Сознаюсь, что постоянно борюсь с соблазном усилить страх Р., и не только усомниться в святости американцев, а даже ругануть Америку. Но, сознавая негуманность этого акта и возможную трагичность последствий, сдерживаюсь.
Как-то я чуть не вогнала ее в гроб. И сама перепугалась. Потому что зрелище хватающегося за сердце немолодого человека, вопрошающего "где мой валидол?" - не из приятных. А сцена произошла после рассуждений о суде над американкой, уличенной в бесчинствах в иракских тюрьмах. Р. истерично жалела "девочку, почти подростка", которую обвиняли в издевательствах. " Да все эти фото - монтаж и подделка! Зачем ей нужны такие грязные …?" И тут я возьми да скажи, что эта милашка - извращенка, расистка, под прикрытием бомб и танков явившаяся в страну с богатейшей культурой, историей, древнейшей цивилизацией, издевавшаяся над беззащитными, не могущими оказать сопротивление людьми. После этих моих слов у Р. и случился приступ.
Думаю, Руфина помогала составлять исковое заявление группе демократов, среди которых весьма активна престарелая сирена либерализма и гиена социализма Римма Мудракова. Группа свободолюбивых господ, совсем недавно требовавших выпустить слово на волю, с каковой целью и разгромили СССР, подали в суд на патриотическую газету, сформулировав претензии так: "Допускают в своих статьях антизападную риторику". Довеском к тяжким обвинениям демократы приписали "в публикуемых материалах выражают сомнение в успехах демократических преобразований в России." Действительно, разве газета, допускающая антизападную риторику и выражающая сомнение в успехах демократических преобразований в России, имеет право на существование, а ее сотрудники - на это же самое? "Развешивать на столбах, бить канделябрами и давить гадинов",- вот это по их, по-демократовски!

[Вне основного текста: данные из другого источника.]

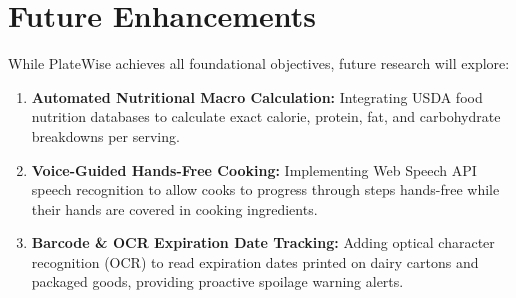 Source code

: \section{Future Enhancements}
While PlateWise achieves all foundational objectives, future research will explore:
\begin{enumerate}
    \item \textbf{Automated Nutritional Macro Calculation:} Integrating USDA food nutrition databases to calculate exact calorie, protein, fat, and carbohydrate breakdowns per serving.
    \item \textbf{Voice-Guided Hands-Free Cooking:} Implementing Web Speech API speech recognition to allow cooks to progress through steps hands-free while their hands are covered in cooking ingredients.
    \item \textbf{Barcode \& OCR Expiration Date Tracking:} Adding optical character recognition (OCR) to read expiration dates printed on dairy cartons and packaged goods, providing proactive spoilage warning alerts.
\end{enumerate}
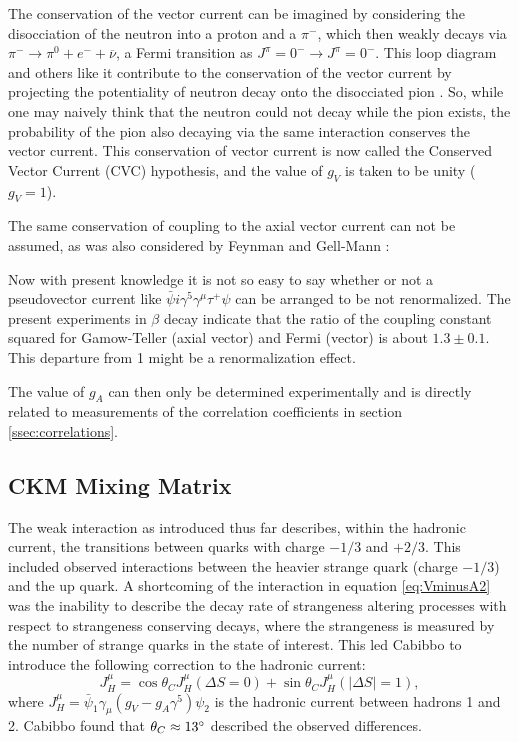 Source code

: The conservation of the vector current can be imagined by considering the disocciation of the neutron
into a proton and a $\pi^{-}$, which then weakly decays via $\pi^- \rightarrow \pi^0+e^- + \overline{\nu}$,
a Fermi transition as $J^\pi=0^- \rightarrow J^\pi=0^-$. This loop diagram and others like it contribute to the
conservation of the vector current by projecting
the potentiality of neutron decay onto the disocciated pion \cite{grotz1990}. So, while one may naively
think that the neutron could not decay while the pion exists, the probability of the pion also decaying
via the same interaction conserves the vector current.
This conservation of vector current is now called the
Conserved Vector Current (CVC) hypothesis, and the value of $g_V$ is taken to be unity ($g_V = 1$).

The same conservation of coupling to the axial vector current can not be assumed, as was also 
considered by Feynman and Gell-Mann \cite{feynman1958}:
%
\begin{displayquote}
Now with present knowledge it is not so easy to say
whether or not a pseudovector current like
$\bar{\psi}i\gamma^5\gamma^\mu\tau^+\psi$
can be arranged to be not renormalized. The present
experiments in $\beta$ decay indicate that the ratio of the
coupling constant squared for Gamow-Teller (axial vector) and Fermi
(vector)
is about $1.3\pm0.1$. This departure from 1 might be a
renormalization effect.
\end{displayquote}
%
The value of $g_A$ can then only be determined experimentally and is directly related to measurements
of the correlation coefficients in section \ref{ssec:correlations}.


\subsection{CKM Mixing Matrix}
The weak interaction as introduced thus far describes, within the hadronic current, the transitions
between quarks with charge $-1/3$ and $+2/3$. This included observed interactions between the heavier
strange quark (charge $-1/3$) and the up quark. 
A shortcoming of the interaction in equation \ref{eq:VminusA2} was the inability to describe
the decay rate of strangeness altering processes with respect to strangeness conserving
decays, where the strangeness is measured by the number of strange quarks in the state of interest.
This led Cabibbo \cite{cabibbo1963} to introduce the following correction to the hadronic current:
%
\begin{equation}
  J^\mu_H = \cos\theta_C J^\mu_H(\Delta S=0) + \sin\theta_C J^\mu_H(|\Delta S|=1),
  \label{eq:cabibbo}
\end{equation}
%
where $J^\mu_H = \bar{\psi}_1 \gamma_\mu(g_V-g_A\gamma^5)\psi_2$ is the hadronic current between
hadrons 1 and 2. Cabibbo found that $\theta_C \approx 13\degree$ described the observed differences.

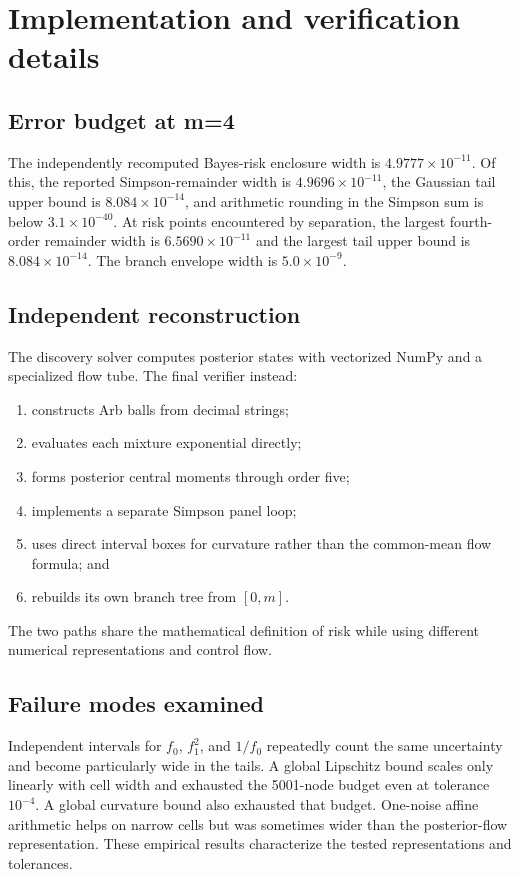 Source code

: \section{Implementation and verification details}
\label{app:numerics}

\subsection{Error budget at m=4}

The independently recomputed Bayes-risk enclosure width is
$4.9777\times10^{-11}$.  Of this, the reported Simpson-remainder width is
$4.9696\times10^{-11}$, the Gaussian tail upper bound is
$8.084\times10^{-14}$, and arithmetic rounding in the Simpson sum is below
$3.1\times10^{-40}$.  At risk points encountered by separation, the largest
fourth-order remainder width is $6.5690\times10^{-11}$ and the largest tail
upper bound is $8.084\times10^{-14}$.  The branch envelope width is
$5.0\times10^{-9}$.

\subsection{Independent reconstruction}

The discovery solver computes posterior states with vectorized NumPy and a
specialized flow tube.  The final verifier instead:
\begin{enumerate}
\item constructs Arb balls from decimal strings;
\item evaluates each mixture exponential directly;
\item forms posterior central moments through order five;
\item implements a separate Simpson panel loop;
\item uses direct interval boxes for curvature rather than the common-mean
flow formula; and
\item rebuilds its own branch tree from $[0,m]$.
\end{enumerate}
The two paths share the mathematical definition of risk while using different
numerical representations and control flow.

\subsection{Failure modes examined}

Independent intervals for $f_0$, $f_1^2$, and $1/f_0$ repeatedly count the
same uncertainty and become particularly wide in the tails.  A global
Lipschitz bound scales only linearly with cell width and exhausted the
5001-node budget even at tolerance $10^{-4}$.  A global curvature bound also
exhausted that budget.  One-noise affine arithmetic helps on narrow cells but
was sometimes wider than the posterior-flow representation.  These empirical
results characterize the tested representations and tolerances.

Еще можно ужаснуть Руфину, если сравнить американца и русского. Или СССР (сейчас Россию) и Америку. Мол, чего американцы до сих пор заходятся по поводу советского присутствия в Афганистане, куда наш контингент вошел по просьбе законно избранного правительства, а сами вторгаются непрошенно и во Вьетнам, и в Афганистан, и в Югославию, и в Ирак.

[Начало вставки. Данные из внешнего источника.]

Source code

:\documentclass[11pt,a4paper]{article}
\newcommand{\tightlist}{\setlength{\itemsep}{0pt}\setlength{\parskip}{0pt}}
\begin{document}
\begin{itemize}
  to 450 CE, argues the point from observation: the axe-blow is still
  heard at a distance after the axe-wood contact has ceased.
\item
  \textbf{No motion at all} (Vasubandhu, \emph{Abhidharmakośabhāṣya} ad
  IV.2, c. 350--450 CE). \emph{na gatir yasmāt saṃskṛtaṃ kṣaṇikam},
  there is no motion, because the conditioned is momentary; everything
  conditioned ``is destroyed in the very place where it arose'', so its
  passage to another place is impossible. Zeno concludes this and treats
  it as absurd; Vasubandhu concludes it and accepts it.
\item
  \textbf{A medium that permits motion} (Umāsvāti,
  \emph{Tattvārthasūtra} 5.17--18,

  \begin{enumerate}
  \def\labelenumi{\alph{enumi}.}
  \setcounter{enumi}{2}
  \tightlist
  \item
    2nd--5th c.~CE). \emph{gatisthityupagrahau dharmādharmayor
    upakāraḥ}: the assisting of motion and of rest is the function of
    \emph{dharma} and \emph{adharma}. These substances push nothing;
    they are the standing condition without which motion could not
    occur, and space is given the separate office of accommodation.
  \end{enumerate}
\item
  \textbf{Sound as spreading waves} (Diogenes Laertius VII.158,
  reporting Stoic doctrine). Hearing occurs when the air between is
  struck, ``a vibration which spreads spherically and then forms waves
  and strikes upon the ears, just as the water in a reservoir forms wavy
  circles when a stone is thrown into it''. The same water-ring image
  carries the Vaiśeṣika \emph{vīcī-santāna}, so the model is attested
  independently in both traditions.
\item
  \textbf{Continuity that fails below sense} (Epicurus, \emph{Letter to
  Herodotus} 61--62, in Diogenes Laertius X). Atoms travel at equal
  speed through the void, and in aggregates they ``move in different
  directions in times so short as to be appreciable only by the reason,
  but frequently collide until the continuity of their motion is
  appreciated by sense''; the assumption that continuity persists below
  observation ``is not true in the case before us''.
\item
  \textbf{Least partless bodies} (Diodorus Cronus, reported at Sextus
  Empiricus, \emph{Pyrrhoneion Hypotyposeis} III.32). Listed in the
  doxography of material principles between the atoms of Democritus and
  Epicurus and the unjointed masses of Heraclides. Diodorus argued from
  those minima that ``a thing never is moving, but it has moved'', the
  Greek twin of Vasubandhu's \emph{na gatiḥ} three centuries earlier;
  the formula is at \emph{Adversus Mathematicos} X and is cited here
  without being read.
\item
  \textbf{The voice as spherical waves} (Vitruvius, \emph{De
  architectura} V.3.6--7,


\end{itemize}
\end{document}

- Да вы понимаете, что говорите?!! - дрожащим от возмущения голосом вопрошает Руфина. А что я говорю? Я смею сравнивать себя с американцами, что выглядит в глазах америкофилки поруганием святынь. Я это прекрасно знаю и хулиганю: нет-нет да пугану Р., отозвавшись о предмете ее обожания без восторга. Что ж, грешна, каюсь.